Task description. Within the records, determine how many lines contain the word "newcommand". Your reply must consist of that number only.

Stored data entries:
-=-=-
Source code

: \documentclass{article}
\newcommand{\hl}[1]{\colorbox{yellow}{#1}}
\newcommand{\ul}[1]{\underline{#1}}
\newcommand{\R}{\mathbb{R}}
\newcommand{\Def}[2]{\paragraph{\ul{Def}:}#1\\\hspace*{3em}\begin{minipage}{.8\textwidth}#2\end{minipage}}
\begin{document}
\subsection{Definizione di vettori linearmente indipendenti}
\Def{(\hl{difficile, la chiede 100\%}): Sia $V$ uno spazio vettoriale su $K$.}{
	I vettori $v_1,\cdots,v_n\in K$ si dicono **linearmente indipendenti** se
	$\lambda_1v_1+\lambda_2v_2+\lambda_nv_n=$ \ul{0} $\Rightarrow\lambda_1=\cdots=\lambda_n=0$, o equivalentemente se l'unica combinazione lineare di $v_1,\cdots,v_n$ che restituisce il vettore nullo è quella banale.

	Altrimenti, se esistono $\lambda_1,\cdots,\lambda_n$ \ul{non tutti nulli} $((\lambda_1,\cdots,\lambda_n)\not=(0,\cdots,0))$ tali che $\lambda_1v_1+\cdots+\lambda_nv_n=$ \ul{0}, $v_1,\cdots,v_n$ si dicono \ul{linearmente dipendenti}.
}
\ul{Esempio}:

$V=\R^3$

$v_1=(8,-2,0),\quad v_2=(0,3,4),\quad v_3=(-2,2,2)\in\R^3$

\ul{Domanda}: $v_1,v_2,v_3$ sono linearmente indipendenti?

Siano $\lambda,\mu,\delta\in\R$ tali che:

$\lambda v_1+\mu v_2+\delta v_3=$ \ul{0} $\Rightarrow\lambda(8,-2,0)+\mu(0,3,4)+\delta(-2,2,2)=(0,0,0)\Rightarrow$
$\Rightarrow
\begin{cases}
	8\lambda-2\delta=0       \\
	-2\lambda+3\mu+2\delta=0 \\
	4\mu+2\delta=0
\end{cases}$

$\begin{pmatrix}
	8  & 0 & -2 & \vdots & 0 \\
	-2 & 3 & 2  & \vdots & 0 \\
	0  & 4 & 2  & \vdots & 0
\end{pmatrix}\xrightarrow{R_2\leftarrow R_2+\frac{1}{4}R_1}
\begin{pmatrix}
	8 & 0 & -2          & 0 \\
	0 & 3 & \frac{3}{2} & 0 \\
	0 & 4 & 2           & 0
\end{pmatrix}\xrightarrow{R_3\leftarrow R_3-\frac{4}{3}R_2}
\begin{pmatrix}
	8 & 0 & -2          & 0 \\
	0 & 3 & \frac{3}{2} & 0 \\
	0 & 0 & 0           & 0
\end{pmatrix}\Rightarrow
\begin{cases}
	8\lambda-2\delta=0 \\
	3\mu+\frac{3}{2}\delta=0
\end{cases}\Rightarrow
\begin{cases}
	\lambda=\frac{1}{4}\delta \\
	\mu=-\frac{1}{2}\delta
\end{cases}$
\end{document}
-=-=-
Expected answer. 4